By 1927, the museum had outgrown its original home and relocated to a larger space in midtown Detroit's Cultural Center Historic District, where it flourished, hosting frescos by artists like Diego Rivera and becoming the first public museum in the United States to purchase paintings by Van Gogh and Matisse. Detroit was booming and the DIA rode the wave, using money from its many corporate sponsors and private donors to amass more than 65,000 works spread across hundreds of collections.

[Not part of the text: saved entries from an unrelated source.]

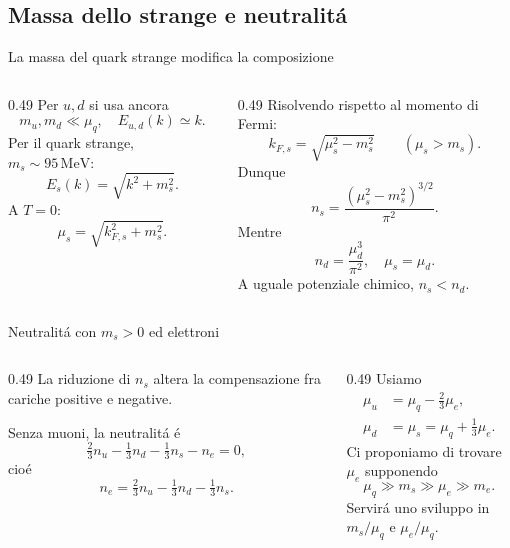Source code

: \subsection{Massa dello strange e neutralit\'a}

\begin{frame}[t]{La massa del quark strange modifica la composizione}
\small
\begin{columns}[T,onlytextwidth]
\begin{column}{0.49\textwidth}
Per $u,d$ si usa ancora
\[
m_u,m_d\ll\mu_q,
\quad E_{u,d}(k)\simeq k.
\]
Per il quark strange, $m_s\sim95\,\mathrm{MeV}$:
\[
E_s(k)=\sqrt{k^2+m_s^2}.
\]
A $T=0$:
\[
\mu_s=\sqrt{k_{F,s}^2+m_s^2}.
\]
\end{column}
\begin{column}{0.49\textwidth}
Risolvendo rispetto al momento di Fermi:
\[
k_{F,s}=\sqrt{\mu_s^2-m_s^2}
\qquad(\mu_s>m_s).
\]
Dunque
\[
\boxed{n_s=\frac{(\mu_s^2-m_s^2)^{3/2}}{\pi^2}}.
\]
Mentre
\[
n_d=\frac{\mu_d^3}{\pi^2},
\quad \mu_s=\mu_d.
\]
A uguale potenziale chimico, $n_s<n_d$.
\end{column}
\end{columns}
\end{frame}

\begin{frame}[t]{Neutralit\'a con $m_s>0$ ed elettroni}
\small
\begin{columns}[T,onlytextwidth]
\begin{column}{0.49\textwidth}
La riduzione di $n_s$ altera la compensazione fra cariche positive e negative.

Senza muoni, la neutralit\'a \'e
\[
\tfrac23n_u-\tfrac13n_d-\tfrac13n_s-n_e=0,
\]
cio\'e
\[
\boxed{n_e=\tfrac23n_u-\tfrac13n_d-\tfrac13n_s}.
\]
\end{column}
\begin{column}{0.49\textwidth}
Usiamo
\[
\begin{aligned}
\mu_u&=\mu_q-\tfrac23\mu_e,\\
\mu_d&=\mu_s=\mu_q+\tfrac13\mu_e.
\end{aligned}
\]
Ci proponiamo di trovare $\mu_e$ supponendo
\[
\mu_q\gg m_s\gg\mu_e\gg m_e.
\]
Servir\'a uno sviluppo in $m_s/\mu_q$ e $\mu_e/\mu_q$.
\end{column}
\end{columns}
\end{frame}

But just as the museum rose up on the auto industry's spokes, it too was cast into near economic catastrophe when boom went bust, and the donations - along with its endowment - began to dry up. During the depths of a nationwide recession that began in late 2007, three of ever four Detroiters told the National Poverty Center that they knew a friend of family forced out of work.

This profound level of disruption, paired with the wider political climate, is what makes the result of the Aug. 7 vote so remarkable. Residents of Wayne, Oakland, and Macomb - where it passed by just over 1,300 votes - counties approved the teax, which will be levied for for the next 10 years at an approximate cost, according to the campaign that pushed the measure, of "$15 per year for every $150,000 of a home's fair market value."

Ironically, Erickson said, it was the same broad economic dislocation that pushed the institution into existential crisis that will, it seems, ultimately save it.

"Detroit is known for cars and music. But I also think right now is a tremendous moment for young people and the arts," she said. "Areas of the city have been gentrified by young artists, making new art available to the public and sustaining key arts institutions."

A rally Aug. 3 in support of the new tax drew more than 700 local artists and supporters to the DIA's steps.

As artists, we support the DIA 100 percent," Free Art Friday Detroit's Shawn McConnell told thedetroiter.com in the days leading up to the rally and vote. "Without museums to educate and inspire, we would not be the artists we are today. We want to preserve that possibility for future generations."

Museum officials said they hope the new funding, which will be put toward staffing and day-to-day operations, will give them the space they need to begin rebuild a modest endowment that has been dwindling for more than 20 years. By the time the millage expires, the New York Times reports, they hope to put away as much as $400 million dollars.

In the meantime, residents of the three counties that voted to raise taxes for the sake of art will be offered free admission to the DIA. On display now, Vermeer's 1664 masterpiece, "Woman Holding a Balance," which has been loaned out until Sept. 2 by the National Gallery of Art in Washington.